While it's a good solution on its own, I'm wondering if the start/stop
backup on master, together with archiving WAL segments and copying
data from the replica should produce a valid base-backup (and the
replica produced from it) as well.
Well, I haven’t ever tried to do so, but I think the reason that replica starts applying WALs from too late location is that you do not copy backup label file from master after issuing pg_start_backup. Does your tool copy it from master?
According to doc [0]:
It's also worth noting that the
pg_start_backup
function makes a file named backup_label in the database cluster directory, which is removed by pg_stop_backup
. This file will of course be archived as a part of your backup dump file. The backup label file includes the label string you gave to pg_start_backup
, as well as the time at which pg_start_backup
was run, and the name of the starting WAL file. In case of confusion it is therefore possible to look inside a backup dump file and determine exactly which backup session the dump file came from. However, this file is not merely for your information; its presence and contents are critical to the proper operation of the system's recovery process.
Intuitively, it looks like a delay between the master and the replica
might result in them having different 'states' (say, atomic snapshots
of data/base files) of the database at the point P when the base
backup is started (say, master at state B, replica at earlier state
A), and since P is determined from the master, the changes to
transform the replica from state A to state B might not be included in
the sequence of WALs to replay on the new replica.
Alexey
On Thu, Apr 2, 2015 at 3:27 PM, Vladimir Borodin <root@simply.name> wrote: > > 2 апр. 2015 г., в 15:50, Alexey Klyukin <alexk@hintbits.com> написал(а): > > Hi Vladimir, > > Well, I haven’t ever tried to do so, but I think the reason that replica > starts applying WALs from too late location is that you do not copy backup > label file from master after issuing pg_start_backup.
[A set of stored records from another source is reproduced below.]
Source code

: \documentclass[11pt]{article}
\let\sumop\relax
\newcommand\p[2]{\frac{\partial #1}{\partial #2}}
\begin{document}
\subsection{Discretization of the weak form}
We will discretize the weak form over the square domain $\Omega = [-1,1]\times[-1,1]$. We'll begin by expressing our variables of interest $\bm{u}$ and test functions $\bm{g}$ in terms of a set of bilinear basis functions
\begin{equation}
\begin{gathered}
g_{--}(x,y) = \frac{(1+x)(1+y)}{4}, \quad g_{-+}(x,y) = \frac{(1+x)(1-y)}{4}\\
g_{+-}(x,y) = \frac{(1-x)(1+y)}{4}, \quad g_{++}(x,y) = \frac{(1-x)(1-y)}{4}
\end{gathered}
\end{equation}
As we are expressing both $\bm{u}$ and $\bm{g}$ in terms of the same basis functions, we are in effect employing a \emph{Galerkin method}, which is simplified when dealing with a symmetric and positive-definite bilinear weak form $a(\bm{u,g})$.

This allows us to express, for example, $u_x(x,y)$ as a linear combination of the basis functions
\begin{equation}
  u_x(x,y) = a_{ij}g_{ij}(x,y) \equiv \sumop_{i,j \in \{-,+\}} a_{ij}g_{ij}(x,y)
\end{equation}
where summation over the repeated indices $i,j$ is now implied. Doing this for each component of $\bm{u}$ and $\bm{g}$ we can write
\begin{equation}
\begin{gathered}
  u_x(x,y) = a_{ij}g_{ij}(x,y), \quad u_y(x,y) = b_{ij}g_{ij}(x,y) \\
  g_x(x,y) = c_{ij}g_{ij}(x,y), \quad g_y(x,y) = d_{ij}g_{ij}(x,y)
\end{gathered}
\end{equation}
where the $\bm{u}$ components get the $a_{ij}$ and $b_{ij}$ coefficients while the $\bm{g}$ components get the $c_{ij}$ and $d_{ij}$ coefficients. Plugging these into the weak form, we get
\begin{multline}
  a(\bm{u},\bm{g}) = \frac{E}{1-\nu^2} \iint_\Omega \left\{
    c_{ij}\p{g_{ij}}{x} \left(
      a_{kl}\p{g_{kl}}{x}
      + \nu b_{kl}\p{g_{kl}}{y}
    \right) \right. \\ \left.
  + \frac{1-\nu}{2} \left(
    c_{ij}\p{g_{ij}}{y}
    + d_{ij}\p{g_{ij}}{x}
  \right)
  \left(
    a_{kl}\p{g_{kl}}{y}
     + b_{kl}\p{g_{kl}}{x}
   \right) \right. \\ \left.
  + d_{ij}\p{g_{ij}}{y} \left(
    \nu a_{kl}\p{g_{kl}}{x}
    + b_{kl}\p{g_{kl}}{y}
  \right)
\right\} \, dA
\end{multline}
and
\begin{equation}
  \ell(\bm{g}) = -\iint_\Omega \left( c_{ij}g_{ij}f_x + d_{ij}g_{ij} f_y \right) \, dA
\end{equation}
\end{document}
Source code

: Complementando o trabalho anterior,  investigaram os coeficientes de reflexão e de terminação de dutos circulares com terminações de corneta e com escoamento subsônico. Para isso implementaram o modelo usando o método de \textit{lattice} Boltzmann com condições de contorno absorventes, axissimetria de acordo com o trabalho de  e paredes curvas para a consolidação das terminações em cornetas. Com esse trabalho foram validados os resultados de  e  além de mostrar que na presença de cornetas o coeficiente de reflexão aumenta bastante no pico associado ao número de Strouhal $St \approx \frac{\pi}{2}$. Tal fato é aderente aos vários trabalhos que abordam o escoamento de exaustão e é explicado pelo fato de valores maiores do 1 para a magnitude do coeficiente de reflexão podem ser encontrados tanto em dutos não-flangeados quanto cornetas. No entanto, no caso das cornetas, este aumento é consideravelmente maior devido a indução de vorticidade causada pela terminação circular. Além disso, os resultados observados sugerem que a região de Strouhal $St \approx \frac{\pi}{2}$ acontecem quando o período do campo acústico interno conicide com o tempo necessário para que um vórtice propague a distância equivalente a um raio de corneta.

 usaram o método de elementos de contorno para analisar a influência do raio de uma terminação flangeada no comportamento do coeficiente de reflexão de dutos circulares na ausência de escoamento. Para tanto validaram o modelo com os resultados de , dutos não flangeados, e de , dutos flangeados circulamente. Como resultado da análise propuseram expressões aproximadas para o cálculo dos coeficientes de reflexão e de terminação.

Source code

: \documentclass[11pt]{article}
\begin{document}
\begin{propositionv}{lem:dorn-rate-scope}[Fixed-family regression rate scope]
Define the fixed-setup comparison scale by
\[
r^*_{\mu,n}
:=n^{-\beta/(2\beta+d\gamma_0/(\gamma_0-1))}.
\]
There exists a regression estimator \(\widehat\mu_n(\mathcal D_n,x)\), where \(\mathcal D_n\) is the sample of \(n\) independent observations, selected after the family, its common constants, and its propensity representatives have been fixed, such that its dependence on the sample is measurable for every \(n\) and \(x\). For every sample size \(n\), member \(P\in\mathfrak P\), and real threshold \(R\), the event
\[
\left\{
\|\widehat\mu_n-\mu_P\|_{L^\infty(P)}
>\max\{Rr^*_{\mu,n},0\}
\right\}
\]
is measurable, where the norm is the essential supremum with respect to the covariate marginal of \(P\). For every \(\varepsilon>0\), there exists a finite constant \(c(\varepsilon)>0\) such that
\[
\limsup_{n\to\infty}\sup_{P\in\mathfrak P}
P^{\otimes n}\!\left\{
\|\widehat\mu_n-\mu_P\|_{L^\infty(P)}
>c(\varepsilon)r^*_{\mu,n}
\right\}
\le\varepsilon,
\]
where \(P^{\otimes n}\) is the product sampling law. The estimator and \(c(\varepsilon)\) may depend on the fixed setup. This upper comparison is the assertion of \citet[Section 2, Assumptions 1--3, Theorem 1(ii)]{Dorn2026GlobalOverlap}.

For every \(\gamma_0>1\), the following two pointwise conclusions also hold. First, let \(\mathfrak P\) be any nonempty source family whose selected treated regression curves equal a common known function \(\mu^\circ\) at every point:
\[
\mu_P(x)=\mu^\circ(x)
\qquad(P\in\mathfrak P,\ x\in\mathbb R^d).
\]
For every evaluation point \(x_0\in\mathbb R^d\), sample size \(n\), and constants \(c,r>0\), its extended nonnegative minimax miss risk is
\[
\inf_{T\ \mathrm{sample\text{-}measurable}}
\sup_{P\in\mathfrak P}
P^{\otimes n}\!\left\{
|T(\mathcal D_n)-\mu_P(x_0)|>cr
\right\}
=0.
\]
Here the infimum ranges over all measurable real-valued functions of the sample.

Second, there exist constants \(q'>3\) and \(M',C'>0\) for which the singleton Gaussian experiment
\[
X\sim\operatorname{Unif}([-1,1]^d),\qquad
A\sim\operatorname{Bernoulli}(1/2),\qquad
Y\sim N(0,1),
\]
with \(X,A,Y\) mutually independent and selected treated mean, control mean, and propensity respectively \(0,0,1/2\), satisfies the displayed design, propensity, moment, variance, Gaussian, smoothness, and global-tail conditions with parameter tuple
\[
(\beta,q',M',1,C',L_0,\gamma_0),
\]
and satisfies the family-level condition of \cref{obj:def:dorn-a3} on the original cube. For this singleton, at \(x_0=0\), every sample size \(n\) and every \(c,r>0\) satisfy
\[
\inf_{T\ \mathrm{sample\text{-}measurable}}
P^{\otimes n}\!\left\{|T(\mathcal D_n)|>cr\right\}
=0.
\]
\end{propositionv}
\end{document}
Does your tool copy it > from master? Yes, it doesn't exclude it explicitly ,hence, it's archived together with other files. Of course, things are getting funny when the archive is taken from the replica and the label is created on the master, but in fact the recovery will try to auto detect the initial position even without a label, so at the end it's likely that the lack of label file is not the culprit. -- Regards, Alexey Klyukin
On Thu, Apr 2, 2015 at 7:13 AM, Alexey Klyukin <alexk@hintbits.com> wrote:
So, the
question is, how would one make a base backup from the [async] standby
without using pg_basebackup.
Check the following link, it provides the steps required to do exactly this:
https://wiki.postgresql.org/wiki/Incrementally_Updated_Backups
https://wiki.postgresql.org/wiki/Incrementally_Updated_Backups
Best regards,
--
Matheus de Oliveira
Analista de Banco de Dados
Dextra Sistemas - MPS.Br nível F!
www.dextra.com.br/postgres
Analista de Banco de Dados
Dextra Sistemas - MPS.Br nível F!
www.dextra.com.br/postgres
Alexey,
--
Instead of managing it manually, you should be able to take backup from slave using OmniPITR: https://github.com/omniti-labs/omnipitr/blob/master/doc/omnipitr-backup-slave.pod
On Thu, Apr 2, 2015 at 6:13 AM, Alexey Klyukin <alexk@hintbits.com> wrote:
Hello,
We had an issue with backing up one of our master servers, since a
base backup increased the load on the master, resulting in slowdowns
in the application working with that database. While there are ways to
overcome this problem by using nice on the backend process doing the
backup or throttling the network connection, we've decided to use a
less complicated route of producing a base backup from an almost idle
standby server.
We don't use pg_basebackup, but our own tool, which does the rsync +
compression and also symlinks some directories from pg_data (such as
pg_log or pg_xlog) to the locations on different partitions. So, the
question is, how would one make a base backup from the [async] standby
without using pg_basebackup. Our steps were the following:
- make sure WAL files from the master are archived and reachable on
the new replica host (via NFS).
- run pg_start_backup('label') on the master
- initialise a new cluster, rsync files from the replica, create a
recovery.conf and so on (made by our tool)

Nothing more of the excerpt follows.